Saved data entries
▼

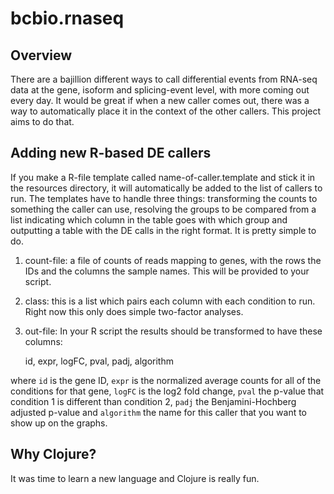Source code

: # bcbio.rnaseq

## Overview
There are a bajillion different ways to call differential events from RNA-seq
data at the gene, isoform and splicing-event level, with more coming out
every day. It would be great if when a new caller comes out, there was
a way to automatically place it in the context of the other callers. This
project aims to do that.

## Adding new R-based DE callers
If you make a R-file template called name-of-caller.template and stick
it in the resources directory, it will automatically be added to the
list of callers to run. The templates have to handle three things:
transforming the counts to something the caller can use, resolving the
groups to be compared from a list indicating which column in the table
goes with which group and outputting a table with the DE calls in the
right format. It is pretty simple to do.

1) count-file: a file of counts of reads mapping to genes, with the rows the IDs
and the columns the sample names. This will be provided to your script.
2) class: this is a list which pairs each column with each condition to run.
Right now this only does simple two-factor analyses.
3) out-file: In your R script the results should be transformed to have these columns:

    id, expr, logFC, pval, padj, algorithm

where ``id`` is the gene ID, ``expr`` is the normalized average counts
for all of the conditions for that gene, ``logFC`` is the log2 fold
change, ``pval`` the p-value that condition 1 is different than
condition 2, ``padj`` the Benjamini-Hochberg adjusted p-value and
``algorithm`` the name for this caller that you want to show up on the
graphs.

## Why Clojure?
It was time to learn a new language and Clojure is really fun.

▲

GOAL OF THE EXERCISE |
Set down nothing but the lines from the one containing "and the columns" through the end of the entries above, exactly as written, both ends counted.

WRITTEN RESPONSE |
and the columns the sample names. This will be provided to your script.
2) class: this is a list which pairs each column with each condition to run.
Right now this only does simple two-factor analyses.
3) out-file: In your R script the results should be transformed to have these columns:

    id, expr, logFC, pval, padj, algorithm

where ``id`` is the gene ID, ``expr`` is the normalized average counts
for all of the conditions for that gene, ``logFC`` is the log2 fold
change, ``pval`` the p-value that condition 1 is different than
condition 2, ``padj`` the Benjamini-Hochberg adjusted p-value and
``algorithm`` the name for this caller that you want to show up on the
graphs.

## Why Clojure?
It was time to learn a new language and Clojure is really fun.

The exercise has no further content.